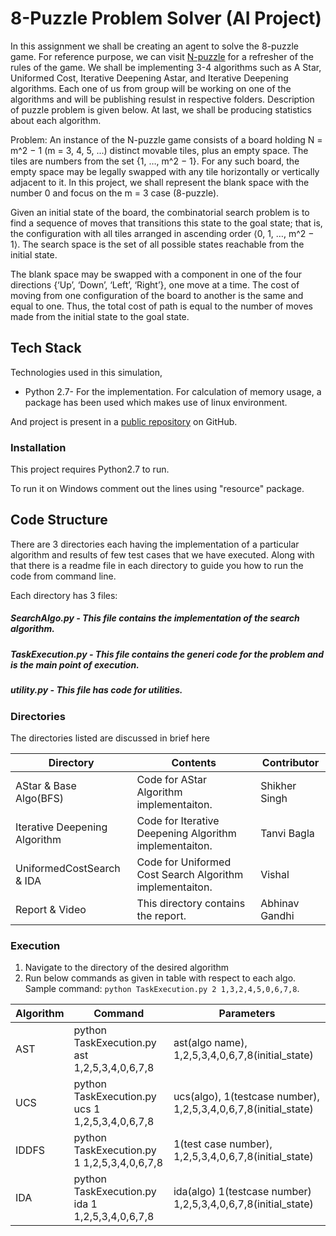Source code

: # 8-Puzzle Problem Solver (AI Project)

In this assignment we shall be creating an agent to solve the 8-puzzle game. For reference purpose, we can visit [N-puzzle] for a refresher of the rules of the game. We shall be implementing 3-4 algorithms such as A Star, Uniformed Cost, Iterative Deepening Astar, and Iterative Deepening algorithms. Each one of us from group will be working on one of the algorithms and will be publishing resulst in respective folders. Description of puzzle problem is given below. At last, we shall be producing statistics about each algorithm.

Problem: An instance of the N-puzzle game consists of a board holding N = m^2 − 1 (m = 3, 4, 5, ...) distinct movable tiles, plus an empty space. The tiles are numbers from the set {1, …, m^2 − 1}. For any such board, the empty space may be legally swapped with any tile horizontally or vertically adjacent to it. In this project, we shall represent the blank space with the number 0 and focus on the m = 3 case (8-puzzle).

Given an initial state of the board, the combinatorial search problem is to find a sequence of moves that transitions this state to the goal state; that is, the configuration with all tiles arranged in ascending order ⟨0, 1, …, m^2 − 1⟩. The search space is the set of all possible states reachable from the initial state.

The blank space may be swapped with a component in one of the four directions {‘Up’, ‘Down’, ‘Left’, ‘Right’}, one move at a time. The cost of moving from one configuration of the board to another is the same and equal to one. Thus, the total cost of path is equal to the number of moves made from the initial state to the goal state.


## Tech Stack
Technologies used in this simulation,

* Python 2.7- For the implementation. For calculation of memory usage, a package has been used which makes use of linux environment.

And project is present in a [public repository][repo] on GitHub.

### Installation

This project requires Python2.7 to run.

To run it on Windows comment out the lines using "resource" package.
## Code Structure
There are 3 directories each having the implementation of a particular algorithm and results of few test cases that we have executed. Along with that there is a readme file in each directory to guide you how to run the code from command line.

Each directory has 3 files:
##### SearchAlgo.py - This file contains the implementation of the search algorithm.
##### TaskExecution.py - This file contains the generi code for the problem and is the main point of execution.
##### utility.py - This file has code for utilities.

### Directories
The directories listed are discussed in brief here

| Directory | Contents | Contributor |
| ------ | ------ | ------ |
|  AStar & Base Algo(BFS) | Code for AStar Algorithm implementaiton.| Shikher Singh
|  Iterative Deepening Algorithm  | Code for Iterative Deepening Algorithm implementaiton.| Tanvi Bagla
|  UniformedCostSearch & IDA | Code for Uniformed Cost Search Algorithm implementaiton.| Vishal
|  Report & Video | This directory contains the report.| Abhinav Gandhi

### Execution
1. Navigate to the directory of the desired algorithm 
2. Run below commands as given in table with respect to each algo.
    Sample command: `python TaskExecution.py 2 1,3,2,4,5,0,6,7,8`.

| Algorithm | Command | Parameters |
| ------ | ------ | ------ |
| AST | python TaskExecution.py ast 1,2,5,3,4,0,6,7,8 | ast(algo name), 1,2,5,3,4,0,6,7,8(initial_state) |
| UCS |python TaskExecution.py ucs 1 1,2,5,3,4,0,6,7,8 | ucs(algo), 1(testcase number), 1,2,5,3,4,0,6,7,8(initial_state) |
| IDDFS | python TaskExecution.py 1 1,2,5,3,4,0,6,7,8 | 1(test case number), 1,2,5,3,4,0,6,7,8(initial_state) |
| IDA | python TaskExecution.py ida 1 1,2,5,3,4,0,6,7,8 | ida(algo) 1(testcase number) 1,2,5,3,4,0,6,7,8(initial_state) |





[//]: # (These are reference links used in the body of this note and get stripped out when the markdown processor does its job. There is no need to format nicely because it shouldn't be seen.)


   [repo]: <https://github.com/singh0021/AI_Project>
   [N-puzzle]: <http:mypuzzle.org/sliding>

========================================

Keep the pictures out and print all the records exactly as they are.

Source code

: # 8-Puzzle Problem Solver (AI Project)

In this assignment we shall be creating an agent to solve the 8-puzzle game. For reference purpose, we can visit [N-puzzle] for a refresher of the rules of the game. We shall be implementing 3-4 algorithms such as A Star, Uniformed Cost, Iterative Deepening Astar, and Iterative Deepening algorithms. Each one of us from group will be working on one of the algorithms and will be publishing resulst in respective folders. Description of puzzle problem is given below. At last, we shall be producing statistics about each algorithm.

Problem: An instance of the N-puzzle game consists of a board holding N = m^2 − 1 (m = 3, 4, 5, ...) distinct movable tiles, plus an empty space. The tiles are numbers from the set {1, …, m^2 − 1}. For any such board, the empty space may be legally swapped with any tile horizontally or vertically adjacent to it. In this project, we shall represent the blank space with the number 0 and focus on the m = 3 case (8-puzzle).

Given an initial state of the board, the combinatorial search problem is to find a sequence of moves that transitions this state to the goal state; that is, the configuration with all tiles arranged in ascending order ⟨0, 1, …, m^2 − 1⟩. The search space is the set of all possible states reachable from the initial state.

The blank space may be swapped with a component in one of the four directions {‘Up’, ‘Down’, ‘Left’, ‘Right’}, one move at a time. The cost of moving from one configuration of the board to another is the same and equal to one. Thus, the total cost of path is equal to the number of moves made from the initial state to the goal state.


## Tech Stack
Technologies used in this simulation,

* Python 2.7- For the implementation. For calculation of memory usage, a package has been used which makes use of linux environment.

And project is present in a [public repository][repo] on GitHub.

### Installation

This project requires Python2.7 to run.

To run it on Windows comment out the lines using "resource" package.
## Code Structure
There are 3 directories each having the implementation of a particular algorithm and results of few test cases that we have executed. Along with that there is a readme file in each directory to guide you how to run the code from command line.

Each directory has 3 files:
##### SearchAlgo.py - This file contains the implementation of the search algorithm.
##### TaskExecution.py - This file contains the generi code for the problem and is the main point of execution.
##### utility.py - This file has code for utilities.

### Directories
The directories listed are discussed in brief here

| Directory | Contents | Contributor |
| ------ | ------ | ------ |
|  AStar & Base Algo(BFS) | Code for AStar Algorithm implementaiton.| Shikher Singh
|  Iterative Deepening Algorithm  | Code for Iterative Deepening Algorithm implementaiton.| Tanvi Bagla
|  UniformedCostSearch & IDA | Code for Uniformed Cost Search Algorithm implementaiton.| Vishal
|  Report & Video | This directory contains the report.| Abhinav Gandhi

### Execution
1. Navigate to the directory of the desired algorithm 
2. Run below commands as given in table with respect to each algo.
    Sample command: `python TaskExecution.py 2 1,3,2,4,5,0,6,7,8`.

| Algorithm | Command | Parameters |
| ------ | ------ | ------ |
| AST | python TaskExecution.py ast 1,2,5,3,4,0,6,7,8 | ast(algo name), 1,2,5,3,4,0,6,7,8(initial_state) |
| UCS |python TaskExecution.py ucs 1 1,2,5,3,4,0,6,7,8 | ucs(algo), 1(testcase number), 1,2,5,3,4,0,6,7,8(initial_state) |
| IDDFS | python TaskExecution.py 1 1,2,5,3,4,0,6,7,8 | 1(test case number), 1,2,5,3,4,0,6,7,8(initial_state) |
| IDA | python TaskExecution.py ida 1 1,2,5,3,4,0,6,7,8 | ida(algo) 1(testcase number) 1,2,5,3,4,0,6,7,8(initial_state) |





[//]: # (These are reference links used in the body of this note and get stripped out when the markdown processor does its job. There is no need to format nicely because it shouldn't be seen.)


   [repo]: <https://github.com/singh0021/AI_Project>
   [N-puzzle]: <http:mypuzzle.org/sliding>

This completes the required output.